Moradora de Paraisópolis mostra panela vazia durante protesto em São Paulo na segunda-feira (5) — Foto: André Penner/AP Photo

 

O Tribunal de Justiça de São Paulo (TJ-SP) negou na noite de quinta-feira (7) o habeas corpus apresentado pela Defensoria Pública de SP em favor da mulher acusada de furtar uma Coca-Cola de 600 ml, dois pacotes de macarrão instantâneo Miojo e um pacote de suco em pó Tang em um supermercado da capital paulista.

O caso revelado pelo g1 aconteceu na Vila Mariana, Zona Sul de São Paulo, em 29 de setembro. A mulher de 41 anos, mãe de cinco filhos, segue presa no Centro de Detenção Provisória Feminino de Franco da Rocha, na Grande São Paulo. Os produtos furtados custavam R$ 21,69.
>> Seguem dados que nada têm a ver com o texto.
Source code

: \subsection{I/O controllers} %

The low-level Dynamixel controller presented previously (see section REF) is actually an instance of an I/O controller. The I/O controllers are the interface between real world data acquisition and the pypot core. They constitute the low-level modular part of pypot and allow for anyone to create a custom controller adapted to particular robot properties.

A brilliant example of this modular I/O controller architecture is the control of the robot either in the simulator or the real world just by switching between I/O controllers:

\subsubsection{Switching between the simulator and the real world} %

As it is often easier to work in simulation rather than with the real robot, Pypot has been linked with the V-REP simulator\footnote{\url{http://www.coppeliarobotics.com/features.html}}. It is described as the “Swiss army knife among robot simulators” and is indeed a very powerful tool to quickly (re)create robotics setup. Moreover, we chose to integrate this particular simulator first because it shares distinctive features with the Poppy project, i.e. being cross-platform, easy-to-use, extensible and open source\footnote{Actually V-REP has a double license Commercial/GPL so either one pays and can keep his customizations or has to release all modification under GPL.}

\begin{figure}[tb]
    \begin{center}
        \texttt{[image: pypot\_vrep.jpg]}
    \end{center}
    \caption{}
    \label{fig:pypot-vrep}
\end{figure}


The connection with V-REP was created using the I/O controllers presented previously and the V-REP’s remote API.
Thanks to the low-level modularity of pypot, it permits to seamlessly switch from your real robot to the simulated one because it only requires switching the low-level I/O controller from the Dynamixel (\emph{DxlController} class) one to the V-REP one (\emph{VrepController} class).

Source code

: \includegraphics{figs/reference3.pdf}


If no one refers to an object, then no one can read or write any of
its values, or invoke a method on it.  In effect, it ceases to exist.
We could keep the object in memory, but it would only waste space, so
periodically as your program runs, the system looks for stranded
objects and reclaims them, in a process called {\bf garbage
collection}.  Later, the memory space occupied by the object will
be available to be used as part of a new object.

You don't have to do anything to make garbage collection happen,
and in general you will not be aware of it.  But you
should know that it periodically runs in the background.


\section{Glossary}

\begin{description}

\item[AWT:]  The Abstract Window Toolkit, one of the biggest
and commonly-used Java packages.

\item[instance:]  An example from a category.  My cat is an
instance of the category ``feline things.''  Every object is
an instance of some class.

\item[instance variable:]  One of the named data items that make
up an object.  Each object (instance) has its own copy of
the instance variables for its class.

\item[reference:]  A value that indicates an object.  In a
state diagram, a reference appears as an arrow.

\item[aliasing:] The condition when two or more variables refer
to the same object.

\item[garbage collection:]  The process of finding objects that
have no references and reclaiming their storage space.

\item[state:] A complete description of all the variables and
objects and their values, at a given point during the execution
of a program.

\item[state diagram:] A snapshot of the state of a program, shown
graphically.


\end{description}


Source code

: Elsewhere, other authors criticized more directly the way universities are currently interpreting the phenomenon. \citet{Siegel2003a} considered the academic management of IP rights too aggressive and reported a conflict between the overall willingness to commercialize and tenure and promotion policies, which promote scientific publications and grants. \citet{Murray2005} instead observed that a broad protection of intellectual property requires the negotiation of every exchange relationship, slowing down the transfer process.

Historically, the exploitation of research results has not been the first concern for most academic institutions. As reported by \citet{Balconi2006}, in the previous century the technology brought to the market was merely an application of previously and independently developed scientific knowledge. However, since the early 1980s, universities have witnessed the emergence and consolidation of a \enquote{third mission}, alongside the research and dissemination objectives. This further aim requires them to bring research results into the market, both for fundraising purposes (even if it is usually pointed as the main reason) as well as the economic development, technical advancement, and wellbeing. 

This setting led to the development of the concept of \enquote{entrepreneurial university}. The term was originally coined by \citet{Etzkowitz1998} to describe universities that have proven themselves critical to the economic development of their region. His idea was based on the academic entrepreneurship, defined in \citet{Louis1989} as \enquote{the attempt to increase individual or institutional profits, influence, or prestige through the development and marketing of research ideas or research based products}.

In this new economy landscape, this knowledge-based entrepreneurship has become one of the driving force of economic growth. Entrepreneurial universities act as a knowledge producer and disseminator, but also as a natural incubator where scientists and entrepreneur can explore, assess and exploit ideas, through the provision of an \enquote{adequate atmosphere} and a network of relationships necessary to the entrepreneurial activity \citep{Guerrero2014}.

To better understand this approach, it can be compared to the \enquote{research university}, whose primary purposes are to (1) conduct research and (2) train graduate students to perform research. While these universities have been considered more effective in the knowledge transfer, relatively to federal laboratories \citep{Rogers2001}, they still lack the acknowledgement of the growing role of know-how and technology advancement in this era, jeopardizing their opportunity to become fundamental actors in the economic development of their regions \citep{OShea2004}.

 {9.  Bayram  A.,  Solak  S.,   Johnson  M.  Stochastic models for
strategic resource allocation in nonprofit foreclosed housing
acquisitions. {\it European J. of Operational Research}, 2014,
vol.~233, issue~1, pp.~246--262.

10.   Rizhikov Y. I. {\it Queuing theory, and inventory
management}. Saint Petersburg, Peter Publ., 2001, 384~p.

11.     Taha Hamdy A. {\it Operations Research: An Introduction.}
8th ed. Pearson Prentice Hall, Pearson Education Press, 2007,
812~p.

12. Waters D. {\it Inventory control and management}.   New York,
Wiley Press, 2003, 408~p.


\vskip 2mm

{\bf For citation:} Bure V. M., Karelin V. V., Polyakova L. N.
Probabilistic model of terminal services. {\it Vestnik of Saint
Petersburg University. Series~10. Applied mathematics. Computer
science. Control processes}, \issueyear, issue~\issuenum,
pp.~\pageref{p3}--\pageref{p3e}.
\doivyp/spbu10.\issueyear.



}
O habeas corpus foi julgado pela 6ª Câmara de Direito Criminal do Tribunal de Justiça de São Paulo e os três desembargadores consideraram que a mulher “ostenta passado desabonador” e “dupla reincidência específica”, que ratificam a prisão preventiva decretada pela juíza de 1ª Instância em 30 de setembro.

“Inviável a aplicação do princípio da insignificância ao furto praticado por acusado que ostenta diversas condenações transitadas em julgado, inclusive por crimes contra o patrimônio, o que evidencia a acentuada reprovabilidade do seu comportamento, incompatível com a adoção do pretendido postulado”, afirmou o relator do caso, desembargador Farto Salles.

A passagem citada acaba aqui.